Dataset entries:
==============================

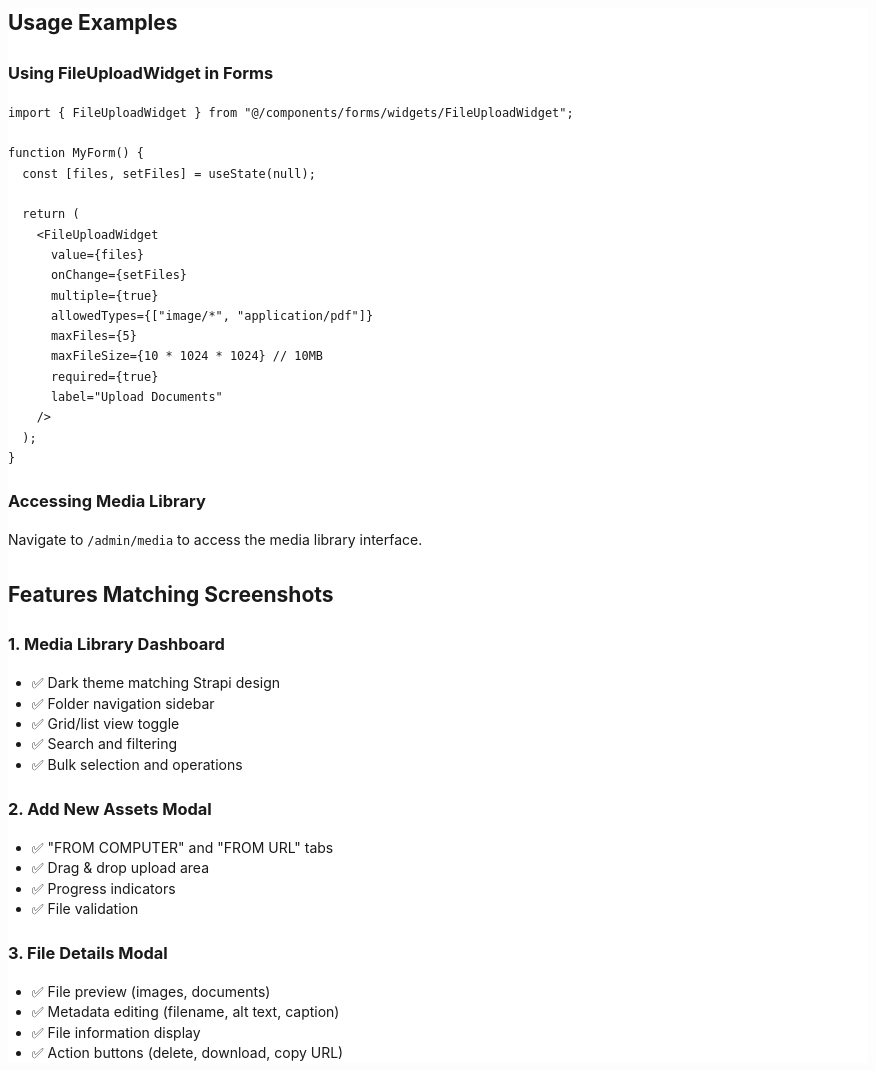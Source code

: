 ## Usage Examples

### Using FileUploadWidget in Forms

```tsx
import { FileUploadWidget } from "@/components/forms/widgets/FileUploadWidget";

function MyForm() {
  const [files, setFiles] = useState(null);

  return (
    <FileUploadWidget
      value={files}
      onChange={setFiles}
      multiple={true}
      allowedTypes={["image/*", "application/pdf"]}
      maxFiles={5}
      maxFileSize={10 * 1024 * 1024} // 10MB
      required={true}
      label="Upload Documents"
    />
  );
}
```

### Accessing Media Library

Navigate to `/admin/media` to access the media library interface.

## Features Matching Screenshots

### 1. Media Library Dashboard

- ✅ Dark theme matching Strapi design
- ✅ Folder navigation sidebar
- ✅ Grid/list view toggle
- ✅ Search and filtering
- ✅ Bulk selection and operations

### 2. Add New Assets Modal

- ✅ "FROM COMPUTER" and "FROM URL" tabs
- ✅ Drag & drop upload area
- ✅ Progress indicators
- ✅ File validation

### 3. File Details Modal

- ✅ File preview (images, documents)
- ✅ Metadata editing (filename, alt text, caption)
- ✅ File information display
- ✅ Action buttons (delete, download, copy URL)
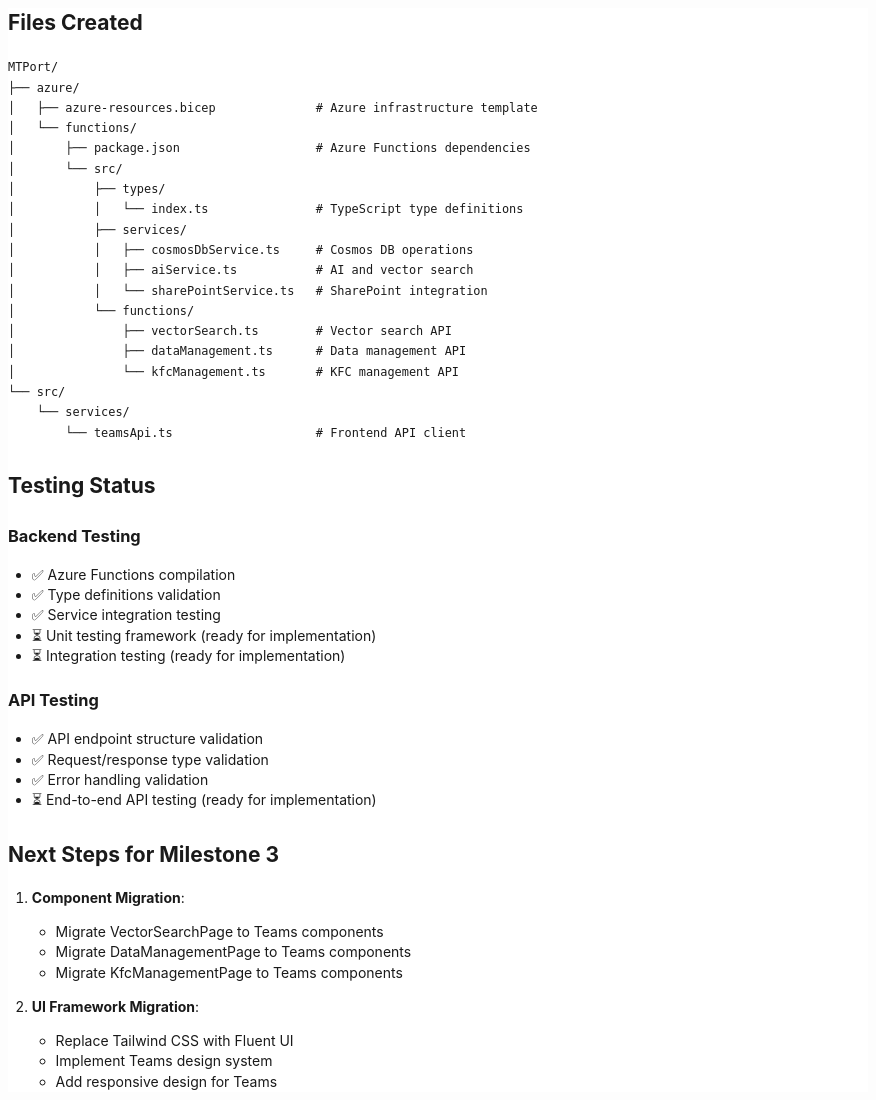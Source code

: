 ## Files Created

```
MTPort/
├── azure/
│   ├── azure-resources.bicep              # Azure infrastructure template
│   └── functions/
│       ├── package.json                   # Azure Functions dependencies
│       └── src/
│           ├── types/
│           │   └── index.ts               # TypeScript type definitions
│           ├── services/
│           │   ├── cosmosDbService.ts     # Cosmos DB operations
│           │   ├── aiService.ts           # AI and vector search
│           │   └── sharePointService.ts   # SharePoint integration
│           └── functions/
│               ├── vectorSearch.ts        # Vector search API
│               ├── dataManagement.ts      # Data management API
│               └── kfcManagement.ts       # KFC management API
└── src/
    └── services/
        └── teamsApi.ts                    # Frontend API client
```

## Testing Status

### Backend Testing
- ✅ Azure Functions compilation
- ✅ Type definitions validation
- ✅ Service integration testing
- ⏳ Unit testing framework (ready for implementation)
- ⏳ Integration testing (ready for implementation)

### API Testing
- ✅ API endpoint structure validation
- ✅ Request/response type validation
- ✅ Error handling validation
- ⏳ End-to-end API testing (ready for implementation)

## Next Steps for Milestone 3

1. **Component Migration**:
   - Migrate VectorSearchPage to Teams components
   - Migrate DataManagementPage to Teams components
   - Migrate KfcManagementPage to Teams components

2. **UI Framework Migration**:
   - Replace Tailwind CSS with Fluent UI
   - Implement Teams design system
   - Add responsive design for Teams
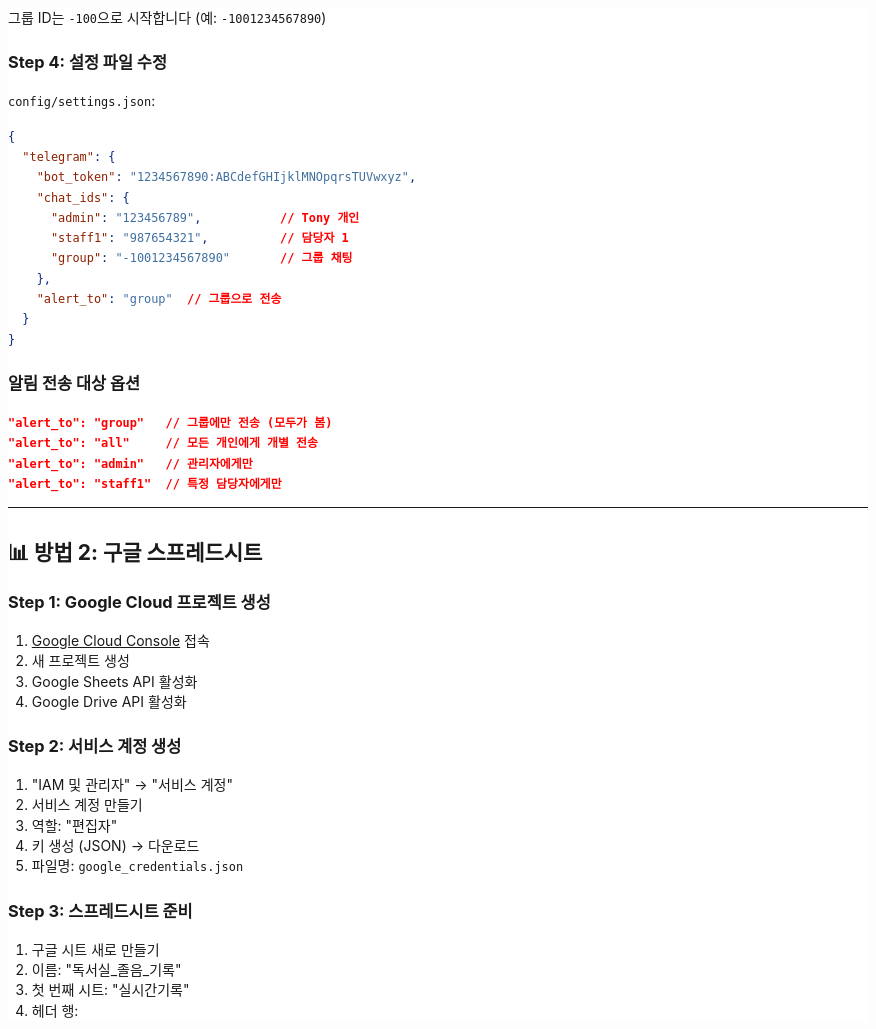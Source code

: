 그룹 ID는 `-100`으로 시작합니다 (예: `-1001234567890`)

### Step 4: 설정 파일 수정

`config/settings.json`:
```json
{
  "telegram": {
    "bot_token": "1234567890:ABCdefGHIjklMNOpqrsTUVwxyz",
    "chat_ids": {
      "admin": "123456789",           // Tony 개인
      "staff1": "987654321",          // 담당자 1
      "group": "-1001234567890"       // 그룹 채팅
    },
    "alert_to": "group"  // 그룹으로 전송
  }
}
```

### 알림 전송 대상 옵션

```json
"alert_to": "group"   // 그룹에만 전송 (모두가 봄)
"alert_to": "all"     // 모든 개인에게 개별 전송
"alert_to": "admin"   // 관리자에게만
"alert_to": "staff1"  // 특정 담당자에게만
```

---

## 📊 방법 2: 구글 스프레드시트

### Step 1: Google Cloud 프로젝트 생성

1. [Google Cloud Console](https://console.cloud.google.com/) 접속
2. 새 프로젝트 생성
3. Google Sheets API 활성화
4. Google Drive API 활성화

### Step 2: 서비스 계정 생성

1. "IAM 및 관리자" → "서비스 계정"
2. 서비스 계정 만들기
3. 역할: "편집자"
4. 키 생성 (JSON) → 다운로드
5. 파일명: `google_credentials.json`

### Step 3: 스프레드시트 준비

1. 구글 시트 새로 만들기
2. 이름: "독서실_졸음_기록"
3. 첫 번째 시트: "실시간기록"
4. 헤더 행:

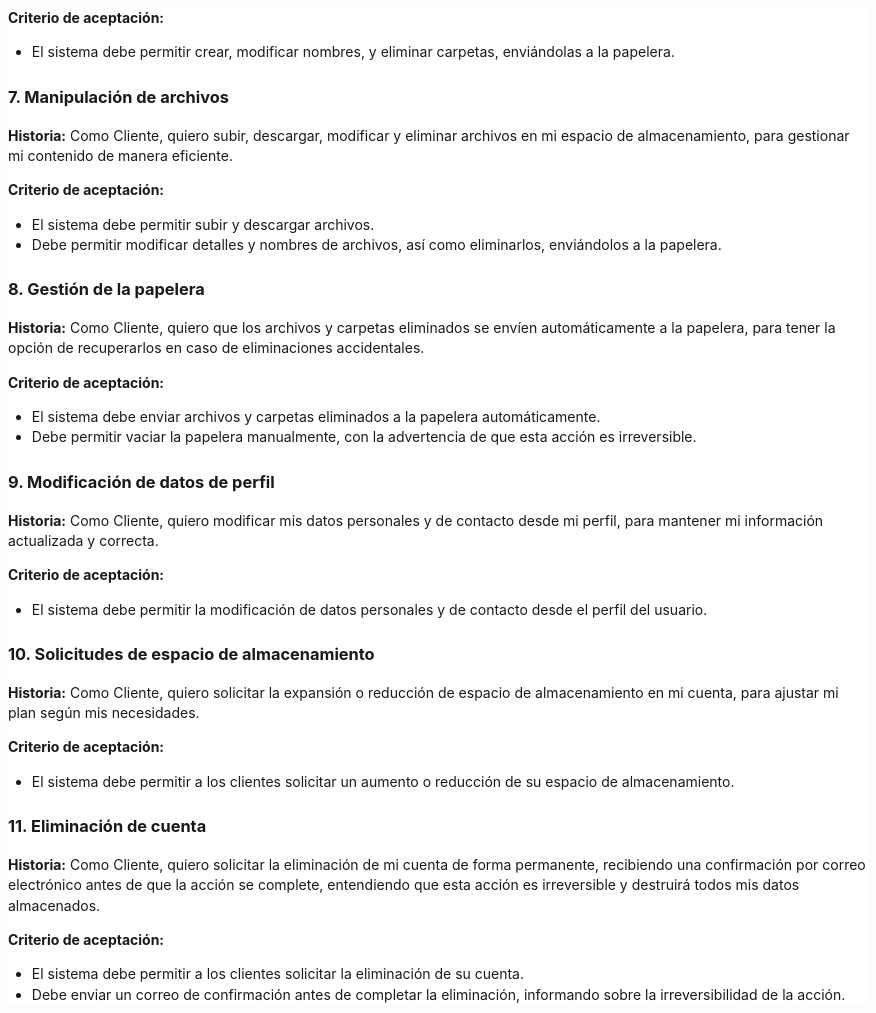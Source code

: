 **Criterio de aceptación:**
- El sistema debe permitir crear, modificar nombres, y eliminar carpetas, enviándolas a la papelera.

### 7. Manipulación de archivos

**Historia:**
Como Cliente, quiero subir, descargar, modificar y eliminar archivos en mi espacio de almacenamiento, para gestionar mi contenido de manera eficiente.

**Criterio de aceptación:**
- El sistema debe permitir subir y descargar archivos.
- Debe permitir modificar detalles y nombres de archivos, así como eliminarlos, enviándolos a la papelera.

### 8. Gestión de la papelera

**Historia:**
Como Cliente, quiero que los archivos y carpetas eliminados se envíen automáticamente a la papelera, para tener la opción de recuperarlos en caso de eliminaciones accidentales.

**Criterio de aceptación:**
- El sistema debe enviar archivos y carpetas eliminados a la papelera automáticamente.
- Debe permitir vaciar la papelera manualmente, con la advertencia de que esta acción es irreversible.

### 9. Modificación de datos de perfil

**Historia:**
Como Cliente, quiero modificar mis datos personales y de contacto desde mi perfil, para mantener mi información actualizada y correcta.

**Criterio de aceptación:**
- El sistema debe permitir la modificación de datos personales y de contacto desde el perfil del usuario.

### 10. Solicitudes de espacio de almacenamiento

**Historia:**
Como Cliente, quiero solicitar la expansión o reducción de espacio de almacenamiento en mi cuenta, para ajustar mi plan según mis necesidades.

**Criterio de aceptación:**
- El sistema debe permitir a los clientes solicitar un aumento o reducción de su espacio de almacenamiento.

### 11. Eliminación de cuenta

**Historia:**
Como Cliente, quiero solicitar la eliminación de mi cuenta de forma permanente, recibiendo una confirmación por correo electrónico antes de que la acción se complete, entendiendo que esta acción es irreversible y destruirá todos mis datos almacenados.

**Criterio de aceptación:**
- El sistema debe permitir a los clientes solicitar la eliminación de su cuenta.
- Debe enviar un correo de confirmación antes de completar la eliminación, informando sobre la irreversibilidad de la acción.
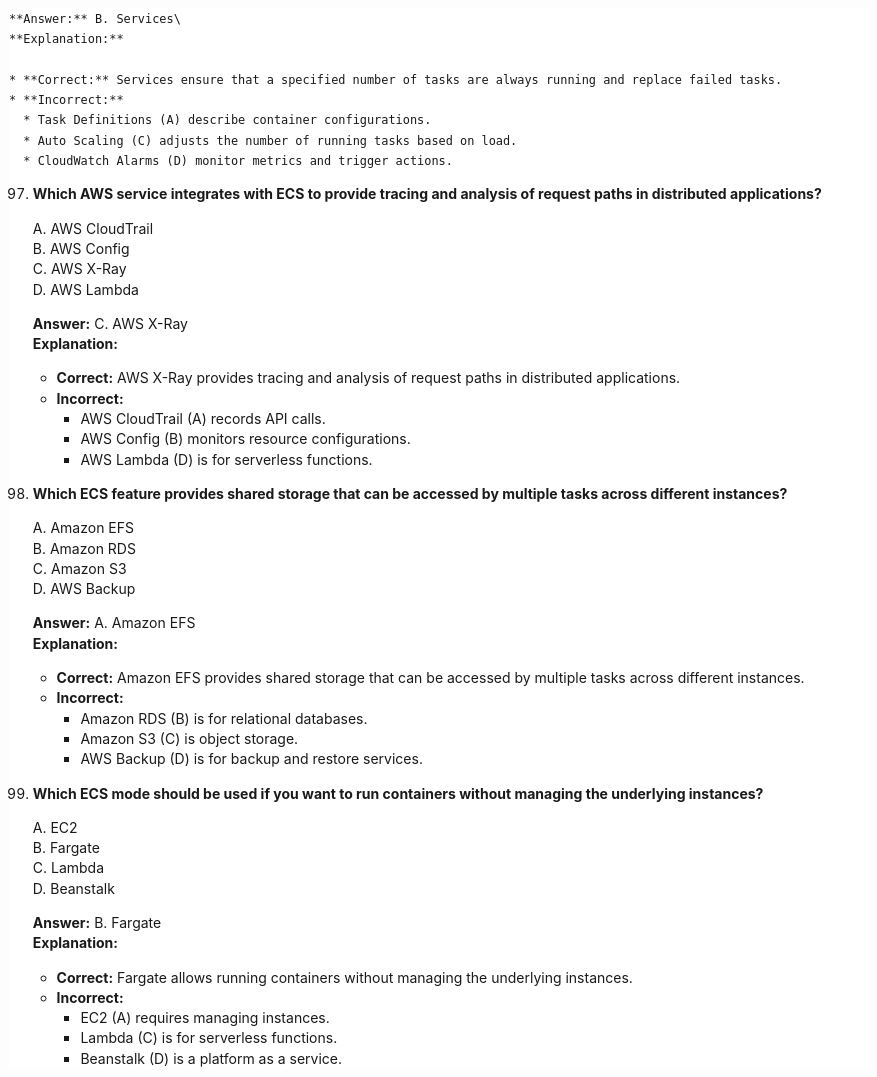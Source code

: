     **Answer:** B. Services\
    **Explanation:**

    * **Correct:** Services ensure that a specified number of tasks are always running and replace failed tasks.
    * **Incorrect:**
      * Task Definitions (A) describe container configurations.
      * Auto Scaling (C) adjusts the number of running tasks based on load.
      * CloudWatch Alarms (D) monitor metrics and trigger actions.
97. **Which AWS service integrates with ECS to provide tracing and analysis of request paths in distributed applications?**

    A. AWS CloudTrail\
    B. AWS Config\
    C. AWS X-Ray\
    D. AWS Lambda

    **Answer:** C. AWS X-Ray\
    **Explanation:**

    * **Correct:** AWS X-Ray provides tracing and analysis of request paths in distributed applications.
    * **Incorrect:**
      * AWS CloudTrail (A) records API calls.
      * AWS Config (B) monitors resource configurations.
      * AWS Lambda (D) is for serverless functions.
98. **Which ECS feature provides shared storage that can be accessed by multiple tasks across different instances?**

    A. Amazon EFS\
    B. Amazon RDS\
    C. Amazon S3\
    D. AWS Backup

    **Answer:** A. Amazon EFS\
    **Explanation:**

    * **Correct:** Amazon EFS provides shared storage that can be accessed by multiple tasks across different instances.
    * **Incorrect:**
      * Amazon RDS (B) is for relational databases.
      * Amazon S3 (C) is object storage.
      * AWS Backup (D) is for backup and restore services.
99. **Which ECS mode should be used if you want to run containers without managing the underlying instances?**

    A. EC2\
    B. Fargate\
    C. Lambda\
    D. Beanstalk

    **Answer:** B. Fargate\
    **Explanation:**

    * **Correct:** Fargate allows running containers without managing the underlying instances.
    * **Incorrect:**
      * EC2 (A) requires managing instances.
      * Lambda (C) is for serverless functions.
      * Beanstalk (D) is a platform as a service.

==============================

WORK ORDER: Leave the images out and give the rest of the data again exactly.

RESPONSE TO THE TASK:
Source code

: ## Usage Examples

### Using FileUploadWidget in Forms

```tsx
import { FileUploadWidget } from "@/components/forms/widgets/FileUploadWidget";

function MyForm() {
  const [files, setFiles] = useState(null);

  return (
    <FileUploadWidget
      value={files}
      onChange={setFiles}
      multiple={true}
      allowedTypes={["image/*", "application/pdf"]}
      maxFiles={5}
      maxFileSize={10 * 1024 * 1024} // 10MB
      required={true}
      label="Upload Documents"
    />
  );
}
```

### Accessing Media Library

Navigate to `/admin/media` to access the media library interface.

## Features Matching Screenshots

### 1. Media Library Dashboard

- ✅ Dark theme matching Strapi design
- ✅ Folder navigation sidebar
- ✅ Grid/list view toggle
- ✅ Search and filtering
- ✅ Bulk selection and operations

### 2. Add New Assets Modal

- ✅ "FROM COMPUTER" and "FROM URL" tabs
- ✅ Drag & drop upload area
- ✅ Progress indicators
- ✅ File validation

### 3. File Details Modal

- ✅ File preview (images, documents)
- ✅ Metadata editing (filename, alt text, caption)
- ✅ File information display
- ✅ Action buttons (delete, download, copy URL)
Source code

: ## Files Created

```
MTPort/
├── azure/
│   ├── azure-resources.bicep              # Azure infrastructure template
│   └── functions/
│       ├── package.json                   # Azure Functions dependencies
│       └── src/
│           ├── types/
│           │   └── index.ts               # TypeScript type definitions
│           ├── services/
│           │   ├── cosmosDbService.ts     # Cosmos DB operations
│           │   ├── aiService.ts           # AI and vector search
│           │   └── sharePointService.ts   # SharePoint integration
│           └── functions/
│               ├── vectorSearch.ts        # Vector search API
│               ├── dataManagement.ts      # Data management API
│               └── kfcManagement.ts       # KFC management API
└── src/
    └── services/
        └── teamsApi.ts                    # Frontend API client
```

## Testing Status

### Backend Testing
- ✅ Azure Functions compilation
- ✅ Type definitions validation
- ✅ Service integration testing
- ⏳ Unit testing framework (ready for implementation)
- ⏳ Integration testing (ready for implementation)

### API Testing
- ✅ API endpoint structure validation
- ✅ Request/response type validation
- ✅ Error handling validation
- ⏳ End-to-end API testing (ready for implementation)

## Next Steps for Milestone 3

1. **Component Migration**:
   - Migrate VectorSearchPage to Teams components
   - Migrate DataManagementPage to Teams components
   - Migrate KfcManagementPage to Teams components

2. **UI Framework Migration**:
   - Replace Tailwind CSS with Fluent UI
   - Implement Teams design system
   - Add responsive design for Teams
Source code

: 그룹 ID는 `-100`으로 시작합니다 (예: `-1001234567890`)

### Step 4: 설정 파일 수정

`config/settings.json`:
```json
{
  "telegram": {
    "bot_token": "1234567890:ABCdefGHIjklMNOpqrsTUVwxyz",
    "chat_ids": {
      "admin": "123456789",           // Tony 개인
      "staff1": "987654321",          // 담당자 1
      "group": "-1001234567890"       // 그룹 채팅
    },
    "alert_to": "group"  // 그룹으로 전송
  }
}
```

### 알림 전송 대상 옵션

```json
"alert_to": "group"   // 그룹에만 전송 (모두가 봄)
"alert_to": "all"     // 모든 개인에게 개별 전송
"alert_to": "admin"   // 관리자에게만
"alert_to": "staff1"  // 특정 담당자에게만
```

---

## 📊 방법 2: 구글 스프레드시트

### Step 1: Google Cloud 프로젝트 생성

1. [Google Cloud Console](https://console.cloud.google.com/) 접속
2. 새 프로젝트 생성
3. Google Sheets API 활성화
4. Google Drive API 활성화

### Step 2: 서비스 계정 생성

1. "IAM 및 관리자" → "서비스 계정"
2. 서비스 계정 만들기
3. 역할: "편집자"
4. 키 생성 (JSON) → 다운로드
5. 파일명: `google_credentials.json`

### Step 3: 스프레드시트 준비

1. 구글 시트 새로 만들기
2. 이름: "독서실_졸음_기록"
3. 첫 번째 시트: "실시간기록"
4. 헤더 행:

Source code

: **Criterio de aceptación:**
- El sistema debe permitir crear, modificar nombres, y eliminar carpetas, enviándolas a la papelera.

### 7. Manipulación de archivos

**Historia:**
Como Cliente, quiero subir, descargar, modificar y eliminar archivos en mi espacio de almacenamiento, para gestionar mi contenido de manera eficiente.

**Criterio de aceptación:**
- El sistema debe permitir subir y descargar archivos.
- Debe permitir modificar detalles y nombres de archivos, así como eliminarlos, enviándolos a la papelera.

### 8. Gestión de la papelera

**Historia:**
Como Cliente, quiero que los archivos y carpetas eliminados se envíen automáticamente a la papelera, para tener la opción de recuperarlos en caso de eliminaciones accidentales.

**Criterio de aceptación:**
- El sistema debe enviar archivos y carpetas eliminados a la papelera automáticamente.
- Debe permitir vaciar la papelera manualmente, con la advertencia de que esta acción es irreversible.

### 9. Modificación de datos de perfil

**Historia:**
Como Cliente, quiero modificar mis datos personales y de contacto desde mi perfil, para mantener mi información actualizada y correcta.

**Criterio de aceptación:**
- El sistema debe permitir la modificación de datos personales y de contacto desde el perfil del usuario.

### 10. Solicitudes de espacio de almacenamiento

**Historia:**
Como Cliente, quiero solicitar la expansión o reducción de espacio de almacenamiento en mi cuenta, para ajustar mi plan según mis necesidades.

**Criterio de aceptación:**
- El sistema debe permitir a los clientes solicitar un aumento o reducción de su espacio de almacenamiento.

### 11. Eliminación de cuenta

**Historia:**
Como Cliente, quiero solicitar la eliminación de mi cuenta de forma permanente, recibiendo una confirmación por correo electrónico antes de que la acción se complete, entendiendo que esta acción es irreversible y destruirá todos mis datos almacenados.

**Criterio de aceptación:**
- El sistema debe permitir a los clientes solicitar la eliminación de su cuenta.
- Debe enviar un correo de confirmación antes de completar la eliminación, informando sobre la irreversibilidad de la acción.
Source code

:     **Answer:** B. Services\
    **Explanation:**

    * **Correct:** Services ensure that a specified number of tasks are always running and replace failed tasks.
    * **Incorrect:**
      * Task Definitions (A) describe container configurations.
      * Auto Scaling (C) adjusts the number of running tasks based on load.
      * CloudWatch Alarms (D) monitor metrics and trigger actions.
97. **Which AWS service integrates with ECS to provide tracing and analysis of request paths in distributed applications?**

    A. AWS CloudTrail\
    B. AWS Config\
    C. AWS X-Ray\
    D. AWS Lambda

    **Answer:** C. AWS X-Ray\
    **Explanation:**

    * **Correct:** AWS X-Ray provides tracing and analysis of request paths in distributed applications.
    * **Incorrect:**
      * AWS CloudTrail (A) records API calls.
      * AWS Config (B) monitors resource configurations.
      * AWS Lambda (D) is for serverless functions.
98. **Which ECS feature provides shared storage that can be accessed by multiple tasks across different instances?**

    A. Amazon EFS\
    B. Amazon RDS\
    C. Amazon S3\
    D. AWS Backup

    **Answer:** A. Amazon EFS\
    **Explanation:**

    * **Correct:** Amazon EFS provides shared storage that can be accessed by multiple tasks across different instances.
    * **Incorrect:**
      * Amazon RDS (B) is for relational databases.
      * Amazon S3 (C) is object storage.
      * AWS Backup (D) is for backup and restore services.
99. **Which ECS mode should be used if you want to run containers without managing the underlying instances?**

    A. EC2\
    B. Fargate\
    C. Lambda\
    D. Beanstalk

    **Answer:** B. Fargate\
    **Explanation:**

    * **Correct:** Fargate allows running containers without managing the underlying instances.
    * **Incorrect:**
      * EC2 (A) requires managing instances.
      * Lambda (C) is for serverless functions.
      * Beanstalk (D) is a platform as a service.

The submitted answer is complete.